PROBLEM STATEMENT — The line holding "This component is" and every line after it through the end of the entries below: retype these exactly and nothing more.

(Dataset entries)
↓↓↓

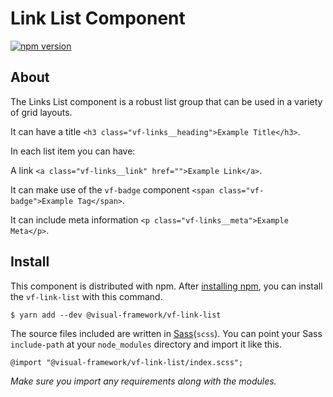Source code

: # Link List Component

[![npm version](https://badge.fury.io/js/%40visual-framework%2Fvf-link-list.svg)](https://badge.fury.io/js/%40visual-framework%2Fvf-link-list)

## About

The Links List component is a robust list group that can be used in a variety of grid layouts.

It can have a title `<h3 class="vf-links__heading">Example Title</h3>`.

In each list item you can have:

A link `<a class="vf-links__link" href="">Example Link</a>`.

It can make use of the `vf-badge` component `<span class="vf-badge">Example Tag</span>`.

It can include meta information `<p class="vf-links__meta">Example Meta</p>`.

## Install

This component is distributed with npm. After [installing npm](https://www.npmjs.com/get-npm), you can install the `vf-link-list` with this command.

```
$ yarn add --dev @visual-framework/vf-link-list
```

The source files included are written in [Sass](http://sass-lang.com)(`scss`). You can point your Sass `include-path` at your `node_modules` directory and import it like this.

```
@import "@visual-framework/vf-link-list/index.scss";
```

_Make sure you import any requirements along with the modules._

↑↑↑

EXERCISE RESPONSE —
This component is distributed with npm. After [installing npm](https://www.npmjs.com/get-npm), you can install the `vf-link-list` with this command.

```
$ yarn add --dev @visual-framework/vf-link-list
```

The source files included are written in [Sass](http://sass-lang.com)(`scss`). You can point your Sass `include-path` at your `node_modules` directory and import it like this.

```
@import "@visual-framework/vf-link-list/index.scss";
```

_Make sure you import any requirements along with the modules._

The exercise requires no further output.